Tags: haskell

  • evan

your vcs sucks

I've been hacking on some Haskell stuff lately that's all managed in darcs and it's reminded me of an observation I made over two years ago now (see last paragraph), which is roughly: git is used widely enough that to get pretty much anything done with free software today you'll end up using git somewhere. So if your project doesn't use git, that means I get to learn git and whatever it is your project uses. (This issue comes up a lot for me, so much that a story about it is one of the few non-technical things I host on my website.)

I used to use darcs a lot. I get it, it's different, it's got some cool mathematical models and UI stuff, git's UI is terrible. I maintain it's not different enough from git to really matter.

And now I have to dig through manpages whenever I want to figure out trivial stuff like "did I forget to add any files in this commit?" (that's darcs whatsnew --look-for-adds) or "what files are in the repo?" (I recall using some sort of "inventory" command but after a lot of poking around it appears to be darcs show files -- tricky, putting it in a subcommand).

I'm especially looking at you, bzr users: you have no excuse. At least darcs is trying a different approach to how patches are managed! As far as I can tell bzr is "like the other ones, but slower".
  • evan

ghc llvm

I read this thesis on an LLVM backend for GHC, primarily because I was curious to learn more about GHC internals. The thesis serves well as an overview of the pieces. As for the actual change, it seems to fall somewhere in between compiling via C and generating machine code directly on the sorts of tradeoffs you'd expect (generating machine code directly = more control, more performance, more work).

GHC is designed around the spineless tagless G-machine, a paper I've never gotten around to reading, but conceptually is like a VM that GHC targets and then codegens from. It has a number of values ("virtual registers") it wants to keep track of while running, like the current stack pointer and current thread object (see table 2.1 in the paper). Because they're used so frequently, GHC pins these through to machine registers.
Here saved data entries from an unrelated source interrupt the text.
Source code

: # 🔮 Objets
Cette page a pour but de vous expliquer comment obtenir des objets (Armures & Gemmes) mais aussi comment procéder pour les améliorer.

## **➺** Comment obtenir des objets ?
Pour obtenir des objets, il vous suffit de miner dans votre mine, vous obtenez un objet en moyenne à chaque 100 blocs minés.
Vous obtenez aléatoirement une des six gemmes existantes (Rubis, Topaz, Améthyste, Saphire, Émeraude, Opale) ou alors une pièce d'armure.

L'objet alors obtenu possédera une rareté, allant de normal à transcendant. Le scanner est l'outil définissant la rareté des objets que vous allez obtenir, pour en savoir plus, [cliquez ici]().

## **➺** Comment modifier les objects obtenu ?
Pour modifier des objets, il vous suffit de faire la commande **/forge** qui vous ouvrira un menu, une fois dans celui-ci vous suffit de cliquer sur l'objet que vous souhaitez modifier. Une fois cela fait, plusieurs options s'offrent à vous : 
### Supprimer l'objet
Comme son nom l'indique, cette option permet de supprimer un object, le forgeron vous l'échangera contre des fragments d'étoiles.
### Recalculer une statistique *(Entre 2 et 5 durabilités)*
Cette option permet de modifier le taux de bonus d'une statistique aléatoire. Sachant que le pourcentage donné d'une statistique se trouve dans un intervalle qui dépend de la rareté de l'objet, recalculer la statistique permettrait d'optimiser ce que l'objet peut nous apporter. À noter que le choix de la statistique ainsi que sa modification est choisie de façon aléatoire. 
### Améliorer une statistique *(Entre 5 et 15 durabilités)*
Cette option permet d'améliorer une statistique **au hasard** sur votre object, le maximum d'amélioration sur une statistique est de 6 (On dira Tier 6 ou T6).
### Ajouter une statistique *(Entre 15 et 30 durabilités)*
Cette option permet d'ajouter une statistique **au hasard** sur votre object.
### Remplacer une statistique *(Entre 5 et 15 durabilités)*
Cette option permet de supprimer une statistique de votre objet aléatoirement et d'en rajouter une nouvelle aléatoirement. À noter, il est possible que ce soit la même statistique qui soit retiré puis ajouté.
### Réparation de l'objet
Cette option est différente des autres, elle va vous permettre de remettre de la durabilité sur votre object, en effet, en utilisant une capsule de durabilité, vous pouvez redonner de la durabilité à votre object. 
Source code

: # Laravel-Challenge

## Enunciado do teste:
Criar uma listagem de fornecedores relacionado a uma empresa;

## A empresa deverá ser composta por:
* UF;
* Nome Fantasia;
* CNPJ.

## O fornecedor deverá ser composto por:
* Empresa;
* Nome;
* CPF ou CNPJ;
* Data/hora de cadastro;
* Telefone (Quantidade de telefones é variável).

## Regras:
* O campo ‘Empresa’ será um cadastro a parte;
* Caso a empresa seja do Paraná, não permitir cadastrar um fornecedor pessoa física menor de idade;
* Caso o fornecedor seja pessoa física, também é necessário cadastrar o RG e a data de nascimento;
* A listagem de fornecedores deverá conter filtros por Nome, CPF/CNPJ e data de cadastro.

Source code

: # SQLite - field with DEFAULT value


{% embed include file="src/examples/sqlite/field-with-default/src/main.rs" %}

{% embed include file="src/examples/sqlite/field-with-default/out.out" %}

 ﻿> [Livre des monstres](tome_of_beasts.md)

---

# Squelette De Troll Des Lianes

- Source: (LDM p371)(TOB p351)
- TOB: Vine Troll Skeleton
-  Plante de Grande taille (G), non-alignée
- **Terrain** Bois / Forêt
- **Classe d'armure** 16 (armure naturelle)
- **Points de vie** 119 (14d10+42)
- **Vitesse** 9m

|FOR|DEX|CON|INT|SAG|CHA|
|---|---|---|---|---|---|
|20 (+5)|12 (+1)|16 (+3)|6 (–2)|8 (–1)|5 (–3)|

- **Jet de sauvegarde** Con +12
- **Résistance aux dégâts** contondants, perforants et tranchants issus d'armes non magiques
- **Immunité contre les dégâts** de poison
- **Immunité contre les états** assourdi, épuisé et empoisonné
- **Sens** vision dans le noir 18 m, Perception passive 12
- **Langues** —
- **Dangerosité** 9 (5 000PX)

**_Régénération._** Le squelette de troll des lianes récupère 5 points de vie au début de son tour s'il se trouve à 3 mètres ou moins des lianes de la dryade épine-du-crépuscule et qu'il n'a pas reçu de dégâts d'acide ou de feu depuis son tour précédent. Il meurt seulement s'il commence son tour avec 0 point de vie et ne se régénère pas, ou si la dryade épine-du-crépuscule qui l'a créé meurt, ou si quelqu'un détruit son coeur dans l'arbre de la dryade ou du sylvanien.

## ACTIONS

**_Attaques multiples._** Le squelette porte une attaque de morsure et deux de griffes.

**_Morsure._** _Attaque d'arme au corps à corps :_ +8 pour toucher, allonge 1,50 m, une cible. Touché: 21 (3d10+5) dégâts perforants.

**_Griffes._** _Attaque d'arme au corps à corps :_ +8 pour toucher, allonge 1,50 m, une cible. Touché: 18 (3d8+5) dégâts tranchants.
I was surprised to read that on x86 this leaves only one register free for doing computations!

That was mentioned in a section describing one place where the LLVM implementation outperforms the GHC implementation: because LLVM doesn't support this register pinning directly, the code generator instead sets things up so that the relevant values are frequently (at the entrance to each function, in fact) in the appropriate registers, with the assumption that the LLVM optimizer will leave the values alone since each function call would otherwise need to restore those values in the appropriate registers. But in fact, sometimes it does make sense to spill those to the stack, and those are exactly some of the cases where the LLVM implementation is superior.

(Update: found an old thread where SPJ briefly discusses LLVM.)
  • evan

found my bug!

Not too interesting, but this has been bugging me for a week.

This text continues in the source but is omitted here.